Task instructions: Extract the lines from the first line of the records below through the line containing "支出 = 上月净资产 + 当月收入 - 当月净资产", inclusive, and reproduce them exactly as written.
Start of Data shown
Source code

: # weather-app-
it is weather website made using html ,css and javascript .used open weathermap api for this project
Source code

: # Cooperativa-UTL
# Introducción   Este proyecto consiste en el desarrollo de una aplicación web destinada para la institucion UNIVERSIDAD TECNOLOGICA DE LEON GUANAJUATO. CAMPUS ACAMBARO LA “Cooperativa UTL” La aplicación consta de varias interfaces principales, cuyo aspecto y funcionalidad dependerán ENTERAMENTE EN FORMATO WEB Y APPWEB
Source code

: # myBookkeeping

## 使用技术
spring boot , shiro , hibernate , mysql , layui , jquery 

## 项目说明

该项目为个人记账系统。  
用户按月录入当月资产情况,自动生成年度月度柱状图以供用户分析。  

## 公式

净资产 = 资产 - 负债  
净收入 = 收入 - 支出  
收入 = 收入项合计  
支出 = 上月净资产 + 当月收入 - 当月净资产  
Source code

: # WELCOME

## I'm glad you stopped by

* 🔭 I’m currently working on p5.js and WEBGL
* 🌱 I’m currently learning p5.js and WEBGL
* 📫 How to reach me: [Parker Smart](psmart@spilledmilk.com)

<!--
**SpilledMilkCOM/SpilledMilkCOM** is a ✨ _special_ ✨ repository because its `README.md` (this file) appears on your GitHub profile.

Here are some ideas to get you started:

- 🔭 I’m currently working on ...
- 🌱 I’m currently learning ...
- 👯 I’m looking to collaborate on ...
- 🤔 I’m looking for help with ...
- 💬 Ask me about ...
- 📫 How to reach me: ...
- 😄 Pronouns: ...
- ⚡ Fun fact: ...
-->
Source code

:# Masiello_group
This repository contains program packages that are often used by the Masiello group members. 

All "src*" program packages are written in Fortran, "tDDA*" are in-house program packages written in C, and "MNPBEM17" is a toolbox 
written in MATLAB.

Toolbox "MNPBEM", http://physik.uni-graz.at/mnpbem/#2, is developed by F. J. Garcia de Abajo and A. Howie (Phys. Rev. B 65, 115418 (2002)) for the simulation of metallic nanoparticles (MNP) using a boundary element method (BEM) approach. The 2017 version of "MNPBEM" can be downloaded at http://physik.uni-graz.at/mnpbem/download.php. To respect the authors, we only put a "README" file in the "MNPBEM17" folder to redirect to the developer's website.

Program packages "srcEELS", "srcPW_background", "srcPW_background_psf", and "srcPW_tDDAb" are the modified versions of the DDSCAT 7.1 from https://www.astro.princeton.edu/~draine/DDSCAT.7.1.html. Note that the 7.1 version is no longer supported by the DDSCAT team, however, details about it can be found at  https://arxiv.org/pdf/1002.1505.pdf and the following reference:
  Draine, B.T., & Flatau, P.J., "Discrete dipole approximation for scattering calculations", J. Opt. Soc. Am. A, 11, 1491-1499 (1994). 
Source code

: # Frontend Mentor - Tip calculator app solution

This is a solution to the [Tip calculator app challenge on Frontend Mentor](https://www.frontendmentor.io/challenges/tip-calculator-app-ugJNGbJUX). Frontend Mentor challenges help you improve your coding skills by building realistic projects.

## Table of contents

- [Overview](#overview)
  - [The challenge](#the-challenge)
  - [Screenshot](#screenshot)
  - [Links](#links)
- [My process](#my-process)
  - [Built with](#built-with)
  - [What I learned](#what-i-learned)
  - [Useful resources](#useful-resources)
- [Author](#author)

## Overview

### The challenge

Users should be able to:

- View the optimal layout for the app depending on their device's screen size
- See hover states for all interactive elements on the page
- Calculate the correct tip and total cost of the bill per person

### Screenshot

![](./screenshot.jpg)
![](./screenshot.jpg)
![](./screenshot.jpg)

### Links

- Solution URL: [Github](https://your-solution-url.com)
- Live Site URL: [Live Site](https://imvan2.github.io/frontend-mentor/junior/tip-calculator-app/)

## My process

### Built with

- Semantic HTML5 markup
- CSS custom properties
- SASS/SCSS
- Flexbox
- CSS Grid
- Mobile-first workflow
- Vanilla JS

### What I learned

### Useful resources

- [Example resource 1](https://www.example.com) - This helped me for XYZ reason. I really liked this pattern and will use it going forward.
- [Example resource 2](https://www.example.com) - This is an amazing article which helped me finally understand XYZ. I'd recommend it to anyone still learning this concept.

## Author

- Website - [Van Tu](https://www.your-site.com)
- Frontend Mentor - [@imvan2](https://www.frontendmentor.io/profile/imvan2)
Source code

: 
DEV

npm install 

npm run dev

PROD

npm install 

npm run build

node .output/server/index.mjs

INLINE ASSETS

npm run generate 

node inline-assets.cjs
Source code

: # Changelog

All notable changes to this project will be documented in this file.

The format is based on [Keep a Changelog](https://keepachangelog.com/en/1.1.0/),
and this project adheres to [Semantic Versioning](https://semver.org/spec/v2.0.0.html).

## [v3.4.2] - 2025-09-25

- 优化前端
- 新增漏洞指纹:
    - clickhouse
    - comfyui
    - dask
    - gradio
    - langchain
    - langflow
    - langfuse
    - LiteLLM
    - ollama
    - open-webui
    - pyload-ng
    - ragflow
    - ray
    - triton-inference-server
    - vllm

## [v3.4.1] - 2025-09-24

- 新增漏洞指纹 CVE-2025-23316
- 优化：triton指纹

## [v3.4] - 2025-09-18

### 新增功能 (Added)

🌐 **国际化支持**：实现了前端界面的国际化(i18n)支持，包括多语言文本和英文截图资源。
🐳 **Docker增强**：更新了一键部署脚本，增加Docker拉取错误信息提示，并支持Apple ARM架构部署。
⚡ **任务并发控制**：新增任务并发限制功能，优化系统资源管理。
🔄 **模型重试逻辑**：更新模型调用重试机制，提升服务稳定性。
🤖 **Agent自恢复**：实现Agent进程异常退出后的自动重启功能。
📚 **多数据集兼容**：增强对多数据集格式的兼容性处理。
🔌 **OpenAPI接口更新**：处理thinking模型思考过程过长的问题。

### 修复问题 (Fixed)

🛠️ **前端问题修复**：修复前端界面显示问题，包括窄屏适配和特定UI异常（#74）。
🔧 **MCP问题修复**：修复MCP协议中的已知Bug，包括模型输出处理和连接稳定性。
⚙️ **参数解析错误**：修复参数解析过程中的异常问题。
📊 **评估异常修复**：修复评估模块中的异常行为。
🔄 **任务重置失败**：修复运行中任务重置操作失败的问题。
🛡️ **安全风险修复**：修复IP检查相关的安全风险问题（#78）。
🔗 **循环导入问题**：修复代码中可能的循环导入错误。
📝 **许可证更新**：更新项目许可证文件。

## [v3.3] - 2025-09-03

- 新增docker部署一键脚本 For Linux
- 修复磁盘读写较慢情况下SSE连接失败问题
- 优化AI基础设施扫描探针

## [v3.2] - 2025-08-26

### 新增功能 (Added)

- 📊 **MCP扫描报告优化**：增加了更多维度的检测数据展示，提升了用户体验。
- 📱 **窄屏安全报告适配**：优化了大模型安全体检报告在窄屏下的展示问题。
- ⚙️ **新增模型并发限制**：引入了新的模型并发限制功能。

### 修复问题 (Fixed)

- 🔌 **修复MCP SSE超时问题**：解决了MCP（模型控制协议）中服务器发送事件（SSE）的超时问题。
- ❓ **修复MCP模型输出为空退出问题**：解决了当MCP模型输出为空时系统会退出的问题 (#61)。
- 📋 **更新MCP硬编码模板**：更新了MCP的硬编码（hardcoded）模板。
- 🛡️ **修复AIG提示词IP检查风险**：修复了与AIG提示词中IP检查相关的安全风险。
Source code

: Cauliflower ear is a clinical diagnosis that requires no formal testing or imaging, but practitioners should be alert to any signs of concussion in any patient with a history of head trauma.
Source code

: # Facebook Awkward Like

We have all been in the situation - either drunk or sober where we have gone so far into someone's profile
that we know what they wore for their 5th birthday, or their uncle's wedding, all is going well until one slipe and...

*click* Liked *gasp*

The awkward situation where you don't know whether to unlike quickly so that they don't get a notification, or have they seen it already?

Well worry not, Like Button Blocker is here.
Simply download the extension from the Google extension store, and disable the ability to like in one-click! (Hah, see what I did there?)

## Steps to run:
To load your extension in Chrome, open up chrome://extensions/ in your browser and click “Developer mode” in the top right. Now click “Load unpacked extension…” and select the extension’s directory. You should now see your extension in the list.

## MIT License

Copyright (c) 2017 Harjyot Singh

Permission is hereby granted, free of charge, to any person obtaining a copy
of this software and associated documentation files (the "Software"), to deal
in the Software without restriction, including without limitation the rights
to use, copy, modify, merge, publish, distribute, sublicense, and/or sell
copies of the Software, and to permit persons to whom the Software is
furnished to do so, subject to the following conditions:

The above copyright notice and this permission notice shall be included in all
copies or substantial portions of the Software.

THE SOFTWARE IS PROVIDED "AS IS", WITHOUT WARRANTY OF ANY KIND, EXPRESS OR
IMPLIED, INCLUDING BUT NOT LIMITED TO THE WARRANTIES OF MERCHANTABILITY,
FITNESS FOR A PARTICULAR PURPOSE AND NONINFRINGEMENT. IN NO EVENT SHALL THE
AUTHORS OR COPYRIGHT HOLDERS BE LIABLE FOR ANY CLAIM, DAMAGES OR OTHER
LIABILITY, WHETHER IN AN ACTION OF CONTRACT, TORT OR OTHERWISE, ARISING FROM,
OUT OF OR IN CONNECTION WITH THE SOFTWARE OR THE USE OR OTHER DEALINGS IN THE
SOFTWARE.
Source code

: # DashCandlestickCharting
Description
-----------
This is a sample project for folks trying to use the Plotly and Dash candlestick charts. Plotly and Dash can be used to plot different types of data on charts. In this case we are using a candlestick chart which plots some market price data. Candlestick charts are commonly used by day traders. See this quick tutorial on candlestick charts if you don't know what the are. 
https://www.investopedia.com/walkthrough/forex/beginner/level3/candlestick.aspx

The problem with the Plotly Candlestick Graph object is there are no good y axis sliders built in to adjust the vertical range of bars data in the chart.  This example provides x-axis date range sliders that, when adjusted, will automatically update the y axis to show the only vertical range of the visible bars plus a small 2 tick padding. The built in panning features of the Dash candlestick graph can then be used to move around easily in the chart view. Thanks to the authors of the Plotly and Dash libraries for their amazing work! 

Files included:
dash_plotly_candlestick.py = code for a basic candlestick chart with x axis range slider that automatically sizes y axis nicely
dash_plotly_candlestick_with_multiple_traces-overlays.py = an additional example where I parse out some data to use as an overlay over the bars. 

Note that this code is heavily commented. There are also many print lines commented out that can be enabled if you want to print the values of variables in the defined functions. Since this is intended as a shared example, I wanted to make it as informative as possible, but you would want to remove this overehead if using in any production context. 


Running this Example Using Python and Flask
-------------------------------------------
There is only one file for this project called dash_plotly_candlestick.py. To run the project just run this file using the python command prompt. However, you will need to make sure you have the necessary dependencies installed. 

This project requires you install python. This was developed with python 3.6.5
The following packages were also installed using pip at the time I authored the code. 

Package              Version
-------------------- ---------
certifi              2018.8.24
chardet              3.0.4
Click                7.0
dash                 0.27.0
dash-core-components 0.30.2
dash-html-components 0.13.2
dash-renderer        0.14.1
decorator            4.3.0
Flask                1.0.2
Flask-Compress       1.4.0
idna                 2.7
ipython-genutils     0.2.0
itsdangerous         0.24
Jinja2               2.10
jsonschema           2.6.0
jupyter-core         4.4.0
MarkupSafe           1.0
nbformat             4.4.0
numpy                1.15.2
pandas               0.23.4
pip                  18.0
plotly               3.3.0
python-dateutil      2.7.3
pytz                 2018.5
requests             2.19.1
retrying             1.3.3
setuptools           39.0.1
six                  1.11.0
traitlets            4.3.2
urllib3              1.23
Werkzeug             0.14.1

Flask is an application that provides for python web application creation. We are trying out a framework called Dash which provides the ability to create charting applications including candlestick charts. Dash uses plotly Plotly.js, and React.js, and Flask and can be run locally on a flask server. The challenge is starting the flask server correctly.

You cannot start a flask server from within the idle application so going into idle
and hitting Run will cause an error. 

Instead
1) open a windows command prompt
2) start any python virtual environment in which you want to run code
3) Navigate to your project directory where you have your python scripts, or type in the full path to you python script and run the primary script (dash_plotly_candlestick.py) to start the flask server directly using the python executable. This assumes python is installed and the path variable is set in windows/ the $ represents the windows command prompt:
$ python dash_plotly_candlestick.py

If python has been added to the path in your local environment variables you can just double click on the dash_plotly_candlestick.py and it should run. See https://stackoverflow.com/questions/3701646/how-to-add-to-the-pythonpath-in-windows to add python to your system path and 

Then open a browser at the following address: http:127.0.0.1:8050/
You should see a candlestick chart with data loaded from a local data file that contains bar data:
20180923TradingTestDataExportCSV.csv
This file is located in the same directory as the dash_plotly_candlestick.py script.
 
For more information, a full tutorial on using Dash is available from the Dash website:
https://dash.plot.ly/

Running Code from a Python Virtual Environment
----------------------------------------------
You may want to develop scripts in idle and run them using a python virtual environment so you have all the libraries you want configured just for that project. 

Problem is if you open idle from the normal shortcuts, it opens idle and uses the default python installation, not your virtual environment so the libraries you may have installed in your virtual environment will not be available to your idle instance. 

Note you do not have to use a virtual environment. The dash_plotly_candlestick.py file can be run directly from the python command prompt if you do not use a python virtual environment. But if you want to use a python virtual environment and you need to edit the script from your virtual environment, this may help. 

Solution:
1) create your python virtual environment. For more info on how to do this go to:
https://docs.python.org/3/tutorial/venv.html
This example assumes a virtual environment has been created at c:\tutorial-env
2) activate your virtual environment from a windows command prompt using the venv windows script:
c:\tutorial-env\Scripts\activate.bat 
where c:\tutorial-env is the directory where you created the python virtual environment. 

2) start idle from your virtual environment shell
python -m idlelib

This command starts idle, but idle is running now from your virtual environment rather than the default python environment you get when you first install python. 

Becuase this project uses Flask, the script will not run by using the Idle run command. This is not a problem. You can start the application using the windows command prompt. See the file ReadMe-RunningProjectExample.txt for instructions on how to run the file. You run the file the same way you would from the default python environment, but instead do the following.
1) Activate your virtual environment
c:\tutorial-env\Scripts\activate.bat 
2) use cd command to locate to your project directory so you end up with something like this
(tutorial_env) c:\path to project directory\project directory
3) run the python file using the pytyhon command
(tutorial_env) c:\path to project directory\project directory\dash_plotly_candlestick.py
End of Data shown
Answer to the exercise:
Source code

: # weather-app-
it is weather website made using html ,css and javascript .used open weathermap api for this project
Source code

: # Cooperativa-UTL
# Introducción   Este proyecto consiste en el desarrollo de una aplicación web destinada para la institucion UNIVERSIDAD TECNOLOGICA DE LEON GUANAJUATO. CAMPUS ACAMBARO LA “Cooperativa UTL” La aplicación consta de varias interfaces principales, cuyo aspecto y funcionalidad dependerán ENTERAMENTE EN FORMATO WEB Y APPWEB
Source code

: # myBookkeeping

## 使用技术
spring boot , shiro , hibernate , mysql , layui , jquery 

## 项目说明

该项目为个人记账系统。  
用户按月录入当月资产情况,自动生成年度月度柱状图以供用户分析。  

## 公式

净资产 = 资产 - 负债  
净收入 = 收入 - 支出  
收入 = 收入项合计  
支出 = 上月净资产 + 当月收入 - 当月净资产  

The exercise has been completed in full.